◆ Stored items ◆
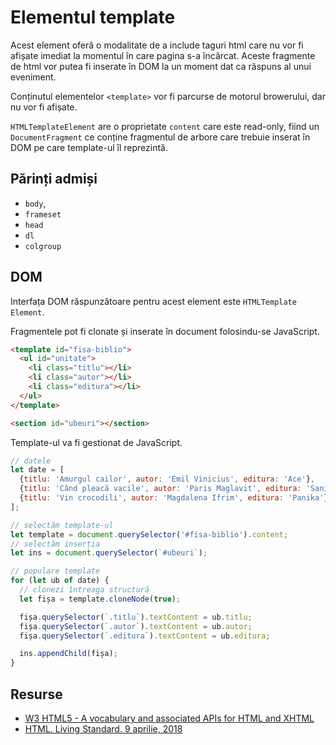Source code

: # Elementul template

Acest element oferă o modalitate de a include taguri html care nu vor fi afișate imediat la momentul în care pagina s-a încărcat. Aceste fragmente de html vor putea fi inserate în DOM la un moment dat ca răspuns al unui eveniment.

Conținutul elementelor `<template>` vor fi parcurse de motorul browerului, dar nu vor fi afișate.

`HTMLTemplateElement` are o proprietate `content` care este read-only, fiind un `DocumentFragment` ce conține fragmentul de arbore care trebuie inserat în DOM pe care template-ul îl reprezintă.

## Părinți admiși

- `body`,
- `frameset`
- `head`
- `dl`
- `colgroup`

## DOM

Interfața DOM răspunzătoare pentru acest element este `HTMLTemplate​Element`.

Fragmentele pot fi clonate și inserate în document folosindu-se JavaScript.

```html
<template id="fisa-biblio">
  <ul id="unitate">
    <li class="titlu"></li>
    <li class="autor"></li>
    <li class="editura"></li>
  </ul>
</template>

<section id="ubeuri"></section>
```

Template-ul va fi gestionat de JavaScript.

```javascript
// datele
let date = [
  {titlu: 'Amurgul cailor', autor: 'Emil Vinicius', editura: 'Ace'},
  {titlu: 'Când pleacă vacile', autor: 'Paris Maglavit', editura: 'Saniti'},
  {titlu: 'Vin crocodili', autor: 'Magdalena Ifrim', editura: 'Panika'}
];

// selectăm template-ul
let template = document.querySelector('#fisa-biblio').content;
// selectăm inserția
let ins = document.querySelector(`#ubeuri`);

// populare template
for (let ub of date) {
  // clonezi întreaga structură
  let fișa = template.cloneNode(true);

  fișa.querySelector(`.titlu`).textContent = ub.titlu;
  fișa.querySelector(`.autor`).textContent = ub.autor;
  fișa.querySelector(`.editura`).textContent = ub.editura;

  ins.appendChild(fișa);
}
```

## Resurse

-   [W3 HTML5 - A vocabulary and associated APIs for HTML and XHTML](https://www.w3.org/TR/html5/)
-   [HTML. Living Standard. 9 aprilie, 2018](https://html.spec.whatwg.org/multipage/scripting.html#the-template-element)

==

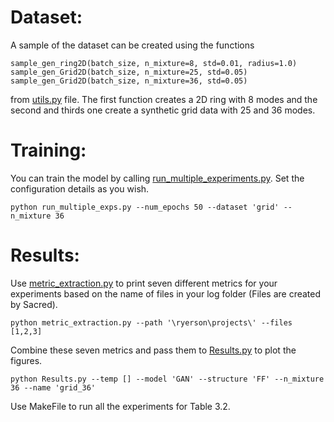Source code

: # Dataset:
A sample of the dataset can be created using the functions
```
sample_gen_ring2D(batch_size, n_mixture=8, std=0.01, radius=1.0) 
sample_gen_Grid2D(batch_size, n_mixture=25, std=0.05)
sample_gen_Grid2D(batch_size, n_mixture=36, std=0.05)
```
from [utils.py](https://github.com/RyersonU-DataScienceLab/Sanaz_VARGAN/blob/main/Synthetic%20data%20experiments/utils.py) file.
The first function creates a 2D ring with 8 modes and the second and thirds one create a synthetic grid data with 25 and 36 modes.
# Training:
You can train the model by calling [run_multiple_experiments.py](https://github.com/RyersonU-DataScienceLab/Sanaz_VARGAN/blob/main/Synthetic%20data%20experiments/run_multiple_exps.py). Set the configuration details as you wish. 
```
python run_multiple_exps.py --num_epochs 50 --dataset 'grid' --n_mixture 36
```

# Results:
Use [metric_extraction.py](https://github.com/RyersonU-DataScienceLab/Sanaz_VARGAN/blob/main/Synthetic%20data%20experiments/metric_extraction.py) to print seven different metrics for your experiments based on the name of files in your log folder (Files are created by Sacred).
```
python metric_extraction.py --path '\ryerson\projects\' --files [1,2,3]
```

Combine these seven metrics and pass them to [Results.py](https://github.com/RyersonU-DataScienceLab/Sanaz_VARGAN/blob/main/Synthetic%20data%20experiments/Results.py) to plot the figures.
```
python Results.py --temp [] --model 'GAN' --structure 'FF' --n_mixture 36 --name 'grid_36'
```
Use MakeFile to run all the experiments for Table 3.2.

...

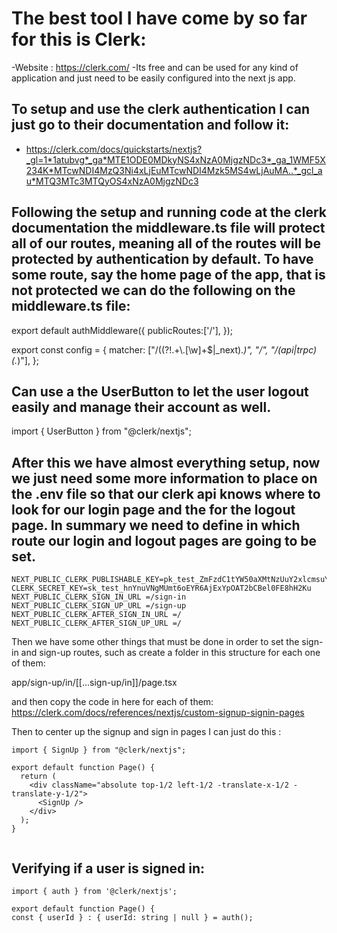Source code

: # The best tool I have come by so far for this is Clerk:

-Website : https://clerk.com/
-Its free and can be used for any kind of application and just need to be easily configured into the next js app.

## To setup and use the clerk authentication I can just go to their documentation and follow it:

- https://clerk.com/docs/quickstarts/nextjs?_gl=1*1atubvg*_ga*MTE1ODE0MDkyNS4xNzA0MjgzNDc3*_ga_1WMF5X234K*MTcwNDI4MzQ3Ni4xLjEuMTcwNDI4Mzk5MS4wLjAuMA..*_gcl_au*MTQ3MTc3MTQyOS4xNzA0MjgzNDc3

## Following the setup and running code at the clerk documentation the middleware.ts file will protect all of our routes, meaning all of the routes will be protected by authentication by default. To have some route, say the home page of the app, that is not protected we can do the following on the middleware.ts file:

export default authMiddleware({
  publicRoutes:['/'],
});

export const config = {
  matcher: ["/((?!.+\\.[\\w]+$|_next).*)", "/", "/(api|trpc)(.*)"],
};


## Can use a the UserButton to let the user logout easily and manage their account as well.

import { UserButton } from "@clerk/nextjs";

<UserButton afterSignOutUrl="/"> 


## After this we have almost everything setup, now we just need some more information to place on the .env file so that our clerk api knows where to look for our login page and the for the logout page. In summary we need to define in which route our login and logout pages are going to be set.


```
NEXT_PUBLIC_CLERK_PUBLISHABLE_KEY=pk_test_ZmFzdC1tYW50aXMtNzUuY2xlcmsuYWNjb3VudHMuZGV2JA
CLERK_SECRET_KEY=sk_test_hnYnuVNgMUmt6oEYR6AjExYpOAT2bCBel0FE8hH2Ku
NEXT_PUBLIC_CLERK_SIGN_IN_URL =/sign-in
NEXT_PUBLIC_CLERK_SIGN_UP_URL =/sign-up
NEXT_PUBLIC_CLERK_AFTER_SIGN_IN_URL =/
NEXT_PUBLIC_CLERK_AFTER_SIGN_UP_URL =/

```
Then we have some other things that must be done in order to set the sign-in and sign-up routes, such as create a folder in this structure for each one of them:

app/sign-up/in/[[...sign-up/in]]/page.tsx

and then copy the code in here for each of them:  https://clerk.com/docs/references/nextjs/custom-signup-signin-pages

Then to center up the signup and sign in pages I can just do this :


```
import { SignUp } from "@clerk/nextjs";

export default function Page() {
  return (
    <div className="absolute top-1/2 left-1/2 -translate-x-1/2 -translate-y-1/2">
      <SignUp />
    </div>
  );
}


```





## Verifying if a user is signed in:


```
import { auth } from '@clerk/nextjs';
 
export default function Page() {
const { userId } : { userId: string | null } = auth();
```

◆ Task instructions ◆
Reproduce each line from the records that contains the word "afișate".

◆ Answer below ◆
Acest element oferă o modalitate de a include taguri html care nu vor fi afișate imediat la momentul în care pagina s-a încărcat. Aceste fragmente de html vor putea fi inserate în DOM la un moment dat ca răspuns al unui eveniment.
Conținutul elementelor `<template>` vor fi parcurse de motorul browerului, dar nu vor fi afișate.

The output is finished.